TASK:
Whenever a line in the listing below holds the string "nIter", include it in the count. Say how many such lines there are and nothing more.

+ + +

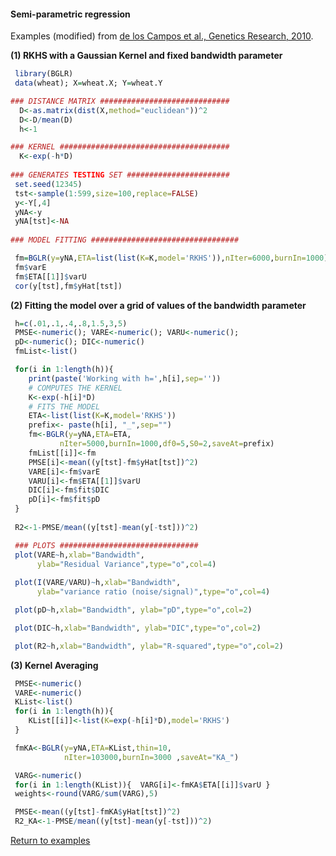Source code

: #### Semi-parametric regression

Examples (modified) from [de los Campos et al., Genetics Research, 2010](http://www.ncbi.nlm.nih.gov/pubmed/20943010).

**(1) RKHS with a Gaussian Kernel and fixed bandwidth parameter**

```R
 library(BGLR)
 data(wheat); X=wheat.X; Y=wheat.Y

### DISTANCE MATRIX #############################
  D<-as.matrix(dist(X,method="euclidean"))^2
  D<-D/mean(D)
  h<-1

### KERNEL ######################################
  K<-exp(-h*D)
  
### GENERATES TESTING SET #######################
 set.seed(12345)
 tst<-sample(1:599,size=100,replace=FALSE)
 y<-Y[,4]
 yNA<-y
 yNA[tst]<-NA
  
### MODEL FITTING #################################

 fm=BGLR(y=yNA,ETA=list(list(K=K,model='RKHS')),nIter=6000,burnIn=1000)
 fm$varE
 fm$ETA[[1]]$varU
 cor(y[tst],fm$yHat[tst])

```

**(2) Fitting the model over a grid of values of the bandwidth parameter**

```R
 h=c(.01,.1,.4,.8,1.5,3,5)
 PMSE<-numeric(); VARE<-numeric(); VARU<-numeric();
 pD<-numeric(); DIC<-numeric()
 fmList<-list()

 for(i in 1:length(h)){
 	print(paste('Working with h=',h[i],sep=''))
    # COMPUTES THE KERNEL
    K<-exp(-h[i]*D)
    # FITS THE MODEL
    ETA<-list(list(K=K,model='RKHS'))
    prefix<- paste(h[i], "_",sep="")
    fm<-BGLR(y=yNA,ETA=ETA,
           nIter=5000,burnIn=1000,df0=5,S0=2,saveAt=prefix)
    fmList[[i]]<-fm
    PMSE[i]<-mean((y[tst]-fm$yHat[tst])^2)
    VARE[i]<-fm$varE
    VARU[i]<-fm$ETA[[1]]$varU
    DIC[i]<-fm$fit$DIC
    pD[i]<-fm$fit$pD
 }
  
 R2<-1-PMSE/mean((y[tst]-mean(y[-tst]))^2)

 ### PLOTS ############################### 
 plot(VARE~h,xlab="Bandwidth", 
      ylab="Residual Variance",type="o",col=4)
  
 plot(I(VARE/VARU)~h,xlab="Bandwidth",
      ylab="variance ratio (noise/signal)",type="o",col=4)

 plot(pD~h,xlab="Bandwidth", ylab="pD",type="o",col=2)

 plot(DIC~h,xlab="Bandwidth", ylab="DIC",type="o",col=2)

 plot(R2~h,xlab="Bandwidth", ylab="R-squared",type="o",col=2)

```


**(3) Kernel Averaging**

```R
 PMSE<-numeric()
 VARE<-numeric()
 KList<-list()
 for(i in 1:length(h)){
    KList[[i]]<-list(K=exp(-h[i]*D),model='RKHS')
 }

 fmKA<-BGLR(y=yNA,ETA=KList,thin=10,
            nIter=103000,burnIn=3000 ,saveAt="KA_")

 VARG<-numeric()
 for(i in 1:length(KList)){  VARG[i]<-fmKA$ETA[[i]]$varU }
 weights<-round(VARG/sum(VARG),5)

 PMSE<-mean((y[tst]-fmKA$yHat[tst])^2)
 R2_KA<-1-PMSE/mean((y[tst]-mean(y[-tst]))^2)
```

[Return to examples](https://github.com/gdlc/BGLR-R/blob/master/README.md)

+ + +

OUTPUT:
3